ABOUT THIS TASK - Nothing outside the range is wanted. Repeat exactly the lines below from the one with "Role: Project Advisor" through the one with "Deliverables and Deadlines".

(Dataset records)
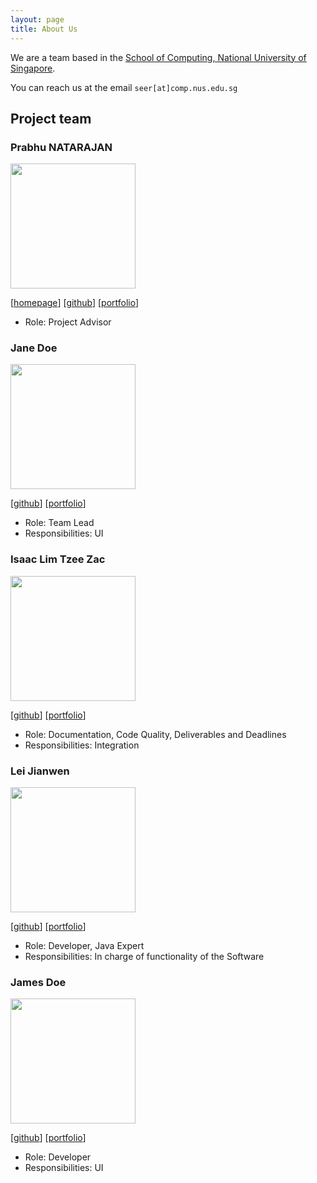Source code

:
 ```yaml
---
layout: page
title: About Us
---
```


We are a team based in the [School of Computing, National University of Singapore](https://www.comp.nus.edu.sg).

You can reach us at the email `seer[at]comp.nus.edu.sg`

## Project team

### Prabhu NATARAJAN 

<img src="images/prabhu.png" width="200px">

[[homepage](https://www.comp.nus.edu.sg/cs/people/prabhu/)]
[[github](https://github.com/prabhu-na)]
[[portfolio](team/johndoe.md)]

* Role: Project Advisor

### Jane Doe

<img src="images/yongqqqq.png" width="200px">

[[github](http://github.com/yongqqqq)]
[[portfolio](team/johndoe.md)]

* Role: Team Lead
* Responsibilities: UI

### Isaac Lim Tzee Zac

<img src="images/isaactodo.png" width="200px">

[[github](https://github.com/isaactodo)] [[portfolio](team/johndoe.md)]

* Role: Documentation, Code Quality, Deliverables and Deadlines
* Responsibilities: Integration

### Lei Jianwen

<img src="images/jianwen0451.png" width="200px">

[[github](http://github.com/Jianwen0451)]
[[portfolio](team/johndoe.md)]

* Role: Developer, Java Expert
* Responsibilities: In charge of functionality of the Software

### James Doe

<img src="images/johndoe.png" width="200px">

[[github](http://github.com/johndoe)]
[[portfolio](team/johndoe.md)]

* Role: Developer
* Responsibilities: UI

TASK ANSWER -
* Role: Project Advisor

### Jane Doe

<img src="images/yongqqqq.png" width="200px">

[[github](http://github.com/yongqqqq)]
[[portfolio](team/johndoe.md)]

* Role: Team Lead
* Responsibilities: UI

### Isaac Lim Tzee Zac

<img src="images/isaactodo.png" width="200px">

[[github](https://github.com/isaactodo)] [[portfolio](team/johndoe.md)]

* Role: Documentation, Code Quality, Deliverables and Deadlines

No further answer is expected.